Disintegration is limiting
Charles Leadbetter, a global advisory figure on matters creativity and innovation describes the current education as a model of service that prioritises standardisation and compliance over commitment to individual potential. His analysis of the structure and culture of this model reveals a system of disconnected silos. These silos are very much like the perception of the blind men: They limit inter-disciplinary and integrated learning; constrain the development of communication and collaboration skills and inhibit the ability to understand and grapple with real world complexity, systems, feedback loops and circularity.
They reflect the legacy of command and control leadership, creating nodes of power that are simultaneously connected and disconnected, limiting fields of view and inhibiting a vision of the whole. While silos help establish boundaries, maintain order and enable specialism, in times of rapid and significant change they inhibit agility, create conflicts in collaboration and cooperation, and are stubborn obstacles to change.
Evolving industrial vs stagnated education system
Mass systems of public education emerged in the mid-19th Century to meet the labour needs of the Industrial Revolution. They are organised on the principles of mass production. Standards are employed to ensure the systems are more efficient and accountable. Evidence that they are not fit for the future is seen in the huge and growing problem of youth unemployment. It is seen in the widening gap between the human capital skills available and 21st Century workforce needs. And it is seen in the divisions of society as whole and the growing disconnect between what education is producing and what society needs. These systems are inherently unsuited to the wholly different circumstances of the 21st Century.
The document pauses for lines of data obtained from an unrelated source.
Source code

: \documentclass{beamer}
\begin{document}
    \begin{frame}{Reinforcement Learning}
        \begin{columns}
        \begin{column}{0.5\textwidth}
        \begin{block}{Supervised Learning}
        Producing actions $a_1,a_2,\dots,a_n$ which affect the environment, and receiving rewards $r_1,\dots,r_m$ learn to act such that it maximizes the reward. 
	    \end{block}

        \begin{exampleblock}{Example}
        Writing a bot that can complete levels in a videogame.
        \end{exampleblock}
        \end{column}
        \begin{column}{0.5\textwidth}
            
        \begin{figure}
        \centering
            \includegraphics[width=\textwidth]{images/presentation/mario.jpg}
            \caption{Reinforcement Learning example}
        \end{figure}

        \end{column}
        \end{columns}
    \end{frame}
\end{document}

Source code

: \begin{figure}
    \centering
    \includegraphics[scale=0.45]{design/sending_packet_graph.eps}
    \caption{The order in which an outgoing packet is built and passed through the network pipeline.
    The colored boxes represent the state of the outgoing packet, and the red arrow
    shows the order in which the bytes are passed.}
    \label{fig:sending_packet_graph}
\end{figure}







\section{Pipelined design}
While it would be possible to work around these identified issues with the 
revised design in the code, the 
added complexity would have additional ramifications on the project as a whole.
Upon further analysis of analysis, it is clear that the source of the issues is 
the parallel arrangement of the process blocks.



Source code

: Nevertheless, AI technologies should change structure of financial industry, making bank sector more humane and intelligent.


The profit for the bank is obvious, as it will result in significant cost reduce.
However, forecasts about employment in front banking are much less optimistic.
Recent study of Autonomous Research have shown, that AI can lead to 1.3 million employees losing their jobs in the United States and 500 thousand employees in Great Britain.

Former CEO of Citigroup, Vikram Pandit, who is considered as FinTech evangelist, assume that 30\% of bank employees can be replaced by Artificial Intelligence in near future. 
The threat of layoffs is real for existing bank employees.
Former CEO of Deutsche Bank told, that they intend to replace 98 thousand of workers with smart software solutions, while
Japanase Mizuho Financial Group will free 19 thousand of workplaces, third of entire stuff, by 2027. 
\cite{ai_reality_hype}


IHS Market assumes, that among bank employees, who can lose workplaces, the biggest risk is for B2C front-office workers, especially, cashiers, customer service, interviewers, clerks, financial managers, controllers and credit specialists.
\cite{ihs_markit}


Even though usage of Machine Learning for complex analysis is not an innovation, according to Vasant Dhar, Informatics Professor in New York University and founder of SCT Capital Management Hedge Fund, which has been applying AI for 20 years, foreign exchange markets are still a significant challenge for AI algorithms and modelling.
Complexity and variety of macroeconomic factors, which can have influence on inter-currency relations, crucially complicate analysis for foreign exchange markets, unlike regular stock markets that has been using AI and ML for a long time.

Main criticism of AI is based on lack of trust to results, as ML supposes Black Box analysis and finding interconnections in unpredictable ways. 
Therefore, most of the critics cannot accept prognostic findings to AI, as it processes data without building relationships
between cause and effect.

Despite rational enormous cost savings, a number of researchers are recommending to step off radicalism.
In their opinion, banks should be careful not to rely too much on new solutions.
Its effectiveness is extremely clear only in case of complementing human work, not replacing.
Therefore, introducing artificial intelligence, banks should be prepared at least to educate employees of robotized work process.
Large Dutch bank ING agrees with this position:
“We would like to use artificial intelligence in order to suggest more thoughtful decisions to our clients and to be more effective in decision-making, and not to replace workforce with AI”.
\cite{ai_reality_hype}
The Intergovernmental Panel on Climate Change (IPCC) Report of October 2018 determines that we have less than a dozen years to limit global warming to a maximum of another 1.5 degrees Centigrade. Not achieving this target will almost certainly lock in further dramatic increases in drought, flood, extreme heat and poverty. Going over this level jeopardizes the viability of life on Earth. The United Nations Sustainable Development Goals (SDGs) adopted in 2016 seek to mobilise an increasingly urgent and targeted response from all nations and all sectors of society. It is widely accepted that implementing the SDGs is not simply a matter of incremental changes such as adopting new responsible business strategies or increasing the recycling of household waste. Both the SDGs and IPCC Report confirm the need for change at scale and at pace. The January 2019 World Economic Forum (WEF) Global Risks Report identifies “intensification” of global risks coupled with “a lack of collective will” to address them as the reason why “we are drifting deeper into global problems from which we will struggle to extricate ourselves.” While the world is changing so fast the education systems remain largely intact – antiquated and rooted in an industrial era, insufficiently responsive to varying degrees of “reform”. We are preparing tomorrow’s leaders for jobs that will no longer exist in a world that is facing extinction.
Education needs to become Future-Fit – to equip young people to the demands of the future. It needs to build capacity for sustainability. Sustainability is about navigating complex systems, understanding the interaction between competing activities and the balances required in decision-making in real time. It demands that we work across boundaries, borders, subject disciplines and departments to understand the systemic issues that need to be addressed to create change.
The elephant joke inverts the parable in the following way: “Six blind elephants were discussing what men were like. After arguing they decided to find one and determine what it was like by direct experience. The first blind elephant felt the man and declared, ‘Men are flat.’ After the other blind elephants felt the man, they agreed.” The German theoretical physicist Werner Heisenberg (1901-1976), who was awarded the 1932 Nobel Prize in Physics “for the creation of quantum mechanics”, interprets this joke in the following words, “We have to remember that what we observe is not nature in itself, but nature exposed to our method of questioning”. What method of questioning should we equip our young people with?